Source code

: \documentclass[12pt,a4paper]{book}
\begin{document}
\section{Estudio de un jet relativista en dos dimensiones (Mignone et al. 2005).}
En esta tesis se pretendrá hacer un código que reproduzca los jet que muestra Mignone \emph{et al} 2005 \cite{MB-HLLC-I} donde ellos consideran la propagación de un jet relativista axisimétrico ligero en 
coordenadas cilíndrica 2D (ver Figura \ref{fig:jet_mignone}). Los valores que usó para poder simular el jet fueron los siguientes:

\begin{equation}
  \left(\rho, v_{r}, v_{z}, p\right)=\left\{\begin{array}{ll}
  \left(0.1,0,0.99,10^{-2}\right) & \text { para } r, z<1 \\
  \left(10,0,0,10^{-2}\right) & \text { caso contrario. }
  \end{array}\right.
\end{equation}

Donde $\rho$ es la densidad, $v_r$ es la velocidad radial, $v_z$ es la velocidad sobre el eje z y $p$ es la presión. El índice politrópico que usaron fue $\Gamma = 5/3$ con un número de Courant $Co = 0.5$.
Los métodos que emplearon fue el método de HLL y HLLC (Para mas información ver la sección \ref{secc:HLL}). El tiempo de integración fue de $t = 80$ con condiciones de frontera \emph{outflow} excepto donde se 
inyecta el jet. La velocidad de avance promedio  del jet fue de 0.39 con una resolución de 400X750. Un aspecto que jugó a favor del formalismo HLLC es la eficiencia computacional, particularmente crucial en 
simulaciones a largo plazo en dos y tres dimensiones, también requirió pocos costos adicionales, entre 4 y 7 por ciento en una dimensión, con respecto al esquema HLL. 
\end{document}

PROBLEM REQUIREMENTS: Only one span of lines is wanted: the line with "Los métodos que" and every line after it to the end of the entries, output exactly.

SOLUTION TO THE PROBLEM:
Los métodos que emplearon fue el método de HLL y HLLC (Para mas información ver la sección \ref{secc:HLL}). El tiempo de integración fue de $t = 80$ con condiciones de frontera \emph{outflow} excepto donde se 
inyecta el jet. La velocidad de avance promedio  del jet fue de 0.39 con una resolución de 400X750. Un aspecto que jugó a favor del formalismo HLLC es la eficiencia computacional, particularmente crucial en 
simulaciones a largo plazo en dos y tres dimensiones, también requirió pocos costos adicionales, entre 4 y 7 por ciento en una dimensión, con respecto al esquema HLL. 
\end{document}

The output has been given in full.